Protesters Call for Removal of the University of Iowa FIJI Chapter

Following sexual assault allegations, over 2,000 students gathered outside the University of Iowa Phi Gamma Delta fraternity chapter, some breaking windows and spray painting the house.

More than 2,000 protesters gathered on the sidewalks and in the street on Ellis Avenue outside the University of Iowa Phi Gamma Delta chapter house on Tuesday. Members of the fraternity, commonly known as FIJI, face sexual assault allegations.

Before the official start of the protest at 8 p.m., people holding signs lined the sidewalks, and a neighboring fraternity handed out water. The house, which had been graffitied earlier in the day, stood with a few lights on and blinds drawn.

Chants of “F— FIJI,” “Rapist,” and “Protect our girls,” sprang back and forth up and down the block before the crowd began inching closer to the chapter house. A few protesters left the crowd to approach the house. Some broke windows with rocks, knocked and banged on the front door, threw eggs, and graffitied the house’s sides.

A group broke down the FIJI house door and went inside, reemerging with the fraternity’s composite, a framed collage of photos of the chapter members. The house’s mailbox and security cameras were also damaged, and cars were flipped over.

The crowd began moving to the 700 block of Iowa Avenue around 8:30 p.m., where members of the fraternity were rumored to be staying during the protest. A few protesters stayed behind while others left their signs on the house’s front lawn. The house on Iowa Avenue was also damaged, with people throwing rocks and a few protesters standing on the roof.

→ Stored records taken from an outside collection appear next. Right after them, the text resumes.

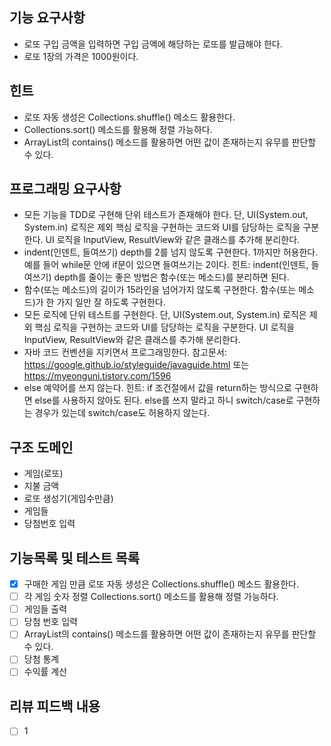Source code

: ## 기능 요구사항
* 로또 구입 금액을 입력하면 구입 금액에 해당하는 로또를 발급해야 한다.
* 로또 1장의 가격은 1000원이다.

## 힌트
* 로또 자동 생성은 Collections.shuffle() 메소드 활용한다.
* Collections.sort() 메소드를 활용해 정렬 가능하다.
* ArrayList의 contains() 메소드를 활용하면 어떤 값이 존재하는지 유무를 판단할 수 있다.

## 프로그래밍 요구사항 
* 모든 기능을 TDD로 구현해 단위 테스트가 존재해야 한다. 단, UI(System.out, System.in) 로직은 제외
  핵심 로직을 구현하는 코드와 UI를 담당하는 로직을 구분한다.
  UI 로직을 InputView, ResultView와 같은 클래스를 추가해 분리한다.
* indent(인덴트, 들여쓰기) depth를 2를 넘지 않도록 구현한다. 1까지만 허용한다.
  예를 들어 while문 안에 if문이 있으면 들여쓰기는 2이다.
  힌트: indent(인덴트, 들여쓰기) depth를 줄이는 좋은 방법은 함수(또는 메소드)를 분리하면 된다.
* 함수(또는 메소드)의 길이가 15라인을 넘어가지 않도록 구현한다.
  함수(또는 메소드)가 한 가지 일만 잘 하도록 구현한다.
* 모든 로직에 단위 테스트를 구현한다. 단, UI(System.out, System.in) 로직은 제외
  핵심 로직을 구현하는 코드와 UI를 담당하는 로직을 구분한다.
  UI 로직을 InputView, ResultView와 같은 클래스를 추가해 분리한다.
* 자바 코드 컨벤션을 지키면서 프로그래밍한다.
  참고문서: https://google.github.io/styleguide/javaguide.html 또는 https://myeonguni.tistory.com/1596
* else 예약어를 쓰지 않는다.
  힌트: if 조건절에서 값을 return하는 방식으로 구현하면 else를 사용하지 않아도 된다.
  else를 쓰지 말라고 하니 switch/case로 구현하는 경우가 있는데 switch/case도 허용하지 않는다.


## 구조 도메인
- 게임(로또)
- 지불 금액
- 로또 생성기(게임수만큼)
- 게임들
- 당첨번호 입력 

## 기능목록 및 테스트 목록
- [X] 구매한 게임 만큼 로또 자동 생성은 Collections.shuffle() 메소드 활용한다.
- [ ] 각 게임 숫자 정렬 Collections.sort() 메소드를 활용해 정렬 가능하다.
- [ ] 게임들 출력
- [ ] 당첨 번호 입력
- [ ] ArrayList의 contains() 메소드를 활용하면 어떤 값이 존재하는지 유무를 판단할 수 있다.
- [ ] 당첨 통계
- [ ] 수익률 계산

## 리뷰 피드백 내용
- [ ] 1
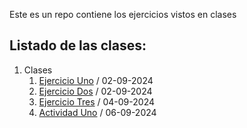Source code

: Este es un repo contiene los ejercicios vistos en clases


## Listado de las clases:



1. Clases
   1. [Ejercicio Uno](./Clases/02-09-2024/ejercicio-01-SaludoAPP) / 02-09-2024
   2. [Ejercicio Dos](./Clases/02-09-2024/Ejercicio-02-SumarDosNum) / 02-09-2024
   3. [Ejercicio Tres](./Clases/04-09-2024/Ejercicio-03-Calculadora) / 04-09-2024
   4. [Actividad Uno](./Clases/06-09-2024/Resolucion_Actividad_Uno) / 06-09-2024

The UI is the second university to have its students protest a FIJI chapter. The allegations come just days after the University of Nebraska-Lincoln FIJI chapter also came under fire for sexual assault allegations. UNL students have protested for days to abolish the chapter, which has had multiple sexual assault allegations, according to The Daily Nebraskan. UNL has suspended its FIJI chapter while an investigation takes place.

In a statement released on Monday via social media, the UI’s FIJI chapter wrote that sexual misconduct is treated with a zero-tolerance policy by the chapter and that any individuals who have proven themselves incapable of exemplary conduct have and will be expelled.

“The members of our chapter want to make a firm stance that sexual misconduct will always be found, rooted out, and justly dealt with in our community,” the statement said. “We advocate thoroughly for any and all measures that will serve to further create safe circumstances for every individual regardless of race, sex, or gender.”

Before the protest, protest organizer and UI first-year Amelia Keller said the UNL protests helped spur the movement at the UI forward.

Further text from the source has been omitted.